BEGIN Extracted data

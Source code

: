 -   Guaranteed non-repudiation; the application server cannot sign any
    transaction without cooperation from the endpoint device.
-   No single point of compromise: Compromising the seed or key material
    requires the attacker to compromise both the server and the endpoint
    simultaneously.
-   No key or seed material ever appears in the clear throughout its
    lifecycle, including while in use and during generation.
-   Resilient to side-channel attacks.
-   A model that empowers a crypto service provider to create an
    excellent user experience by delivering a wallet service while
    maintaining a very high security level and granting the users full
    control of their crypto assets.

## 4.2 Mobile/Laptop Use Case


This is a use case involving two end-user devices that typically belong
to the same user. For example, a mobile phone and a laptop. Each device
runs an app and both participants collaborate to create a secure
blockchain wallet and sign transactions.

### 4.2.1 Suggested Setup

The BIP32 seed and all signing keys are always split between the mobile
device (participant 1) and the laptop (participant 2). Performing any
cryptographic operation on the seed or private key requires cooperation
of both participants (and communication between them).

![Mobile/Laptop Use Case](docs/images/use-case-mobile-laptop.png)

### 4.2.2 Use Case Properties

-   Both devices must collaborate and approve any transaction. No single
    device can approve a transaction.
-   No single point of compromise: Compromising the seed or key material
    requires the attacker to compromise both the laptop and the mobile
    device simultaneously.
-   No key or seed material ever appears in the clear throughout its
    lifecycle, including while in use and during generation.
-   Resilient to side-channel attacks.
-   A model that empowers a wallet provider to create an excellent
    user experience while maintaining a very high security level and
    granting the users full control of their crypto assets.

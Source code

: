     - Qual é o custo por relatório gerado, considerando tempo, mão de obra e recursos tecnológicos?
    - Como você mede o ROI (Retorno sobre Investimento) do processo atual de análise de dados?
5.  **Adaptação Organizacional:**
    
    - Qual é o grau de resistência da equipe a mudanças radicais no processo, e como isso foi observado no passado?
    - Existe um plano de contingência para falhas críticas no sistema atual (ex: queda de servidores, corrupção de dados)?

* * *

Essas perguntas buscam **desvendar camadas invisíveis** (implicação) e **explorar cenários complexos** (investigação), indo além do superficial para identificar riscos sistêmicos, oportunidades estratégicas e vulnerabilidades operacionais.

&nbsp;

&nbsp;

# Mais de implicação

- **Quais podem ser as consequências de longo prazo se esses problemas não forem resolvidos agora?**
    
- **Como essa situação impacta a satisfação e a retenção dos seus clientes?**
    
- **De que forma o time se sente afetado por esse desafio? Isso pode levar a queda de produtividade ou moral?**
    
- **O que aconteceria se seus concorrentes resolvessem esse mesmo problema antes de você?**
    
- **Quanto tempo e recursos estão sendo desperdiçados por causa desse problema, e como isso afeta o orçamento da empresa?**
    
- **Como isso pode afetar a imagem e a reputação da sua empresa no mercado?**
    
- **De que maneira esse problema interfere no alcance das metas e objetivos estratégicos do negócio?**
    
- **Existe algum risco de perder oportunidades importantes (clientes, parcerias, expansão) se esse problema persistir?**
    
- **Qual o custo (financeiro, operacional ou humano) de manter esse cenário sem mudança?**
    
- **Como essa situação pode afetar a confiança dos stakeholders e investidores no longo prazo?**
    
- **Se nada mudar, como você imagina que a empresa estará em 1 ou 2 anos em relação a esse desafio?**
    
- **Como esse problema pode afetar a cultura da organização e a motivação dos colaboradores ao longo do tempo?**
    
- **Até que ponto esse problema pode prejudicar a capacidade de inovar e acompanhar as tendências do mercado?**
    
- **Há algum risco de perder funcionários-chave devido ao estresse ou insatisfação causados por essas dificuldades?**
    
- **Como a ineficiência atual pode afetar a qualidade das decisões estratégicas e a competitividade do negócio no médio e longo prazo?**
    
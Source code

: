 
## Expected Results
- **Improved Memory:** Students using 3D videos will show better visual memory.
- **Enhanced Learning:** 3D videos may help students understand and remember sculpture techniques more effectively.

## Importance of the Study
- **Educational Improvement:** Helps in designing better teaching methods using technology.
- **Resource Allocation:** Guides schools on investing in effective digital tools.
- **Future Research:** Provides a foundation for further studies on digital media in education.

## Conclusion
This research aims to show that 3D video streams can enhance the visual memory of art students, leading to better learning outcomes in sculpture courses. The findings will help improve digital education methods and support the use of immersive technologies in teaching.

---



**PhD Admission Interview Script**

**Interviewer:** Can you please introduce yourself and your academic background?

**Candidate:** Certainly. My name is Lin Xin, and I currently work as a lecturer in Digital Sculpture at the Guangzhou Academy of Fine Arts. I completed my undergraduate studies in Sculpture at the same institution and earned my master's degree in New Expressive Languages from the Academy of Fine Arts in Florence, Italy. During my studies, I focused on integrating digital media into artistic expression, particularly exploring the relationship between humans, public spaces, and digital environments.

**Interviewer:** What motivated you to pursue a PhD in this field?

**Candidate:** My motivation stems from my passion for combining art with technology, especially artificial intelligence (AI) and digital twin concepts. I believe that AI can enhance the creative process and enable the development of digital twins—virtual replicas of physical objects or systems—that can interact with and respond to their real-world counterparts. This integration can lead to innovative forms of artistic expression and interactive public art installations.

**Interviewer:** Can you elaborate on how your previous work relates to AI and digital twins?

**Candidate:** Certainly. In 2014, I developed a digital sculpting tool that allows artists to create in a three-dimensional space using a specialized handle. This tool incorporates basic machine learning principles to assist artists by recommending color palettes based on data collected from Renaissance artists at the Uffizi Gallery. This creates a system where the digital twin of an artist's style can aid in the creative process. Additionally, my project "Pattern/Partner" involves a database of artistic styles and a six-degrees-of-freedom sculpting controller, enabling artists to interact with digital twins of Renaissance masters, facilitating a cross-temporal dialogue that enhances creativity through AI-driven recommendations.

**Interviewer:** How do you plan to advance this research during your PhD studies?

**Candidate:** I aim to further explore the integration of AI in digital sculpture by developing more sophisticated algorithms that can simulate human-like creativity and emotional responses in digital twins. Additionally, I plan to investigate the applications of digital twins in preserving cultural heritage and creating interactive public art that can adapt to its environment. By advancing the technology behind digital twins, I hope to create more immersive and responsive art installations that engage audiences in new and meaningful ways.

END Extracted data

(Exercise details)
The response must restate every entry word for word.

(Response to the exercise)
Source code

: -   Guaranteed non-repudiation; the application server cannot sign any
    transaction without cooperation from the endpoint device.
-   No single point of compromise: Compromising the seed or key material
    requires the attacker to compromise both the server and the endpoint
    simultaneously.
-   No key or seed material ever appears in the clear throughout its
    lifecycle, including while in use and during generation.
-   Resilient to side-channel attacks.
-   A model that empowers a crypto service provider to create an
    excellent user experience by delivering a wallet service while
    maintaining a very high security level and granting the users full
    control of their crypto assets.

## 4.2 Mobile/Laptop Use Case


This is a use case involving two end-user devices that typically belong
to the same user. For example, a mobile phone and a laptop. Each device
runs an app and both participants collaborate to create a secure
blockchain wallet and sign transactions.

### 4.2.1 Suggested Setup

The BIP32 seed and all signing keys are always split between the mobile
device (participant 1) and the laptop (participant 2). Performing any
cryptographic operation on the seed or private key requires cooperation
of both participants (and communication between them).

![Mobile/Laptop Use Case](docs/images/use-case-mobile-laptop.png)

### 4.2.2 Use Case Properties

-   Both devices must collaborate and approve any transaction. No single
    device can approve a transaction.
-   No single point of compromise: Compromising the seed or key material
    requires the attacker to compromise both the laptop and the mobile
    device simultaneously.
-   No key or seed material ever appears in the clear throughout its
    lifecycle, including while in use and during generation.
-   Resilient to side-channel attacks.
-   A model that empowers a wallet provider to create an excellent
    user experience while maintaining a very high security level and
    granting the users full control of their crypto assets.

Source code

:     - Qual é o custo por relatório gerado, considerando tempo, mão de obra e recursos tecnológicos?
    - Como você mede o ROI (Retorno sobre Investimento) do processo atual de análise de dados?
5.  **Adaptação Organizacional:**
    
    - Qual é o grau de resistência da equipe a mudanças radicais no processo, e como isso foi observado no passado?
    - Existe um plano de contingência para falhas críticas no sistema atual (ex: queda de servidores, corrupção de dados)?

* * *

Essas perguntas buscam **desvendar camadas invisíveis** (implicação) e **explorar cenários complexos** (investigação), indo além do superficial para identificar riscos sistêmicos, oportunidades estratégicas e vulnerabilidades operacionais.

&nbsp;

&nbsp;

# Mais de implicação

- **Quais podem ser as consequências de longo prazo se esses problemas não forem resolvidos agora?**
    
- **Como essa situação impacta a satisfação e a retenção dos seus clientes?**
    
- **De que forma o time se sente afetado por esse desafio? Isso pode levar a queda de produtividade ou moral?**
    
- **O que aconteceria se seus concorrentes resolvessem esse mesmo problema antes de você?**
    
- **Quanto tempo e recursos estão sendo desperdiçados por causa desse problema, e como isso afeta o orçamento da empresa?**
    
- **Como isso pode afetar a imagem e a reputação da sua empresa no mercado?**
    
- **De que maneira esse problema interfere no alcance das metas e objetivos estratégicos do negócio?**
    
- **Existe algum risco de perder oportunidades importantes (clientes, parcerias, expansão) se esse problema persistir?**
    
- **Qual o custo (financeiro, operacional ou humano) de manter esse cenário sem mudança?**
    
- **Como essa situação pode afetar a confiança dos stakeholders e investidores no longo prazo?**
    
- **Se nada mudar, como você imagina que a empresa estará em 1 ou 2 anos em relação a esse desafio?**
    
- **Como esse problema pode afetar a cultura da organização e a motivação dos colaboradores ao longo do tempo?**
    
- **Até que ponto esse problema pode prejudicar a capacidade de inovar e acompanhar as tendências do mercado?**
    
- **Há algum risco de perder funcionários-chave devido ao estresse ou insatisfação causados por essas dificuldades?**
    
- **Como a ineficiência atual pode afetar a qualidade das decisões estratégicas e a competitividade do negócio no médio e longo prazo?**
    
Source code

: 
## Expected Results
- **Improved Memory:** Students using 3D videos will show better visual memory.
- **Enhanced Learning:** 3D videos may help students understand and remember sculpture techniques more effectively.

## Importance of the Study
- **Educational Improvement:** Helps in designing better teaching methods using technology.
- **Resource Allocation:** Guides schools on investing in effective digital tools.
- **Future Research:** Provides a foundation for further studies on digital media in education.

## Conclusion
This research aims to show that 3D video streams can enhance the visual memory of art students, leading to better learning outcomes in sculpture courses. The findings will help improve digital education methods and support the use of immersive technologies in teaching.

---



**PhD Admission Interview Script**

**Interviewer:** Can you please introduce yourself and your academic background?

**Candidate:** Certainly. My name is Lin Xin, and I currently work as a lecturer in Digital Sculpture at the Guangzhou Academy of Fine Arts. I completed my undergraduate studies in Sculpture at the same institution and earned my master's degree in New Expressive Languages from the Academy of Fine Arts in Florence, Italy. During my studies, I focused on integrating digital media into artistic expression, particularly exploring the relationship between humans, public spaces, and digital environments.

**Interviewer:** What motivated you to pursue a PhD in this field?

**Candidate:** My motivation stems from my passion for combining art with technology, especially artificial intelligence (AI) and digital twin concepts. I believe that AI can enhance the creative process and enable the development of digital twins—virtual replicas of physical objects or systems—that can interact with and respond to their real-world counterparts. This integration can lead to innovative forms of artistic expression and interactive public art installations.

**Interviewer:** Can you elaborate on how your previous work relates to AI and digital twins?

**Candidate:** Certainly. In 2014, I developed a digital sculpting tool that allows artists to create in a three-dimensional space using a specialized handle. This tool incorporates basic machine learning principles to assist artists by recommending color palettes based on data collected from Renaissance artists at the Uffizi Gallery. This creates a system where the digital twin of an artist's style can aid in the creative process. Additionally, my project "Pattern/Partner" involves a database of artistic styles and a six-degrees-of-freedom sculpting controller, enabling artists to interact with digital twins of Renaissance masters, facilitating a cross-temporal dialogue that enhances creativity through AI-driven recommendations.

**Interviewer:** How do you plan to advance this research during your PhD studies?

**Candidate:** I aim to further explore the integration of AI in digital sculpture by developing more sophisticated algorithms that can simulate human-like creativity and emotional responses in digital twins. Additionally, I plan to investigate the applications of digital twins in preserving cultural heritage and creating interactive public art that can adapt to its environment. By advancing the technology behind digital twins, I hope to create more immersive and responsive art installations that engage audiences in new and meaningful ways.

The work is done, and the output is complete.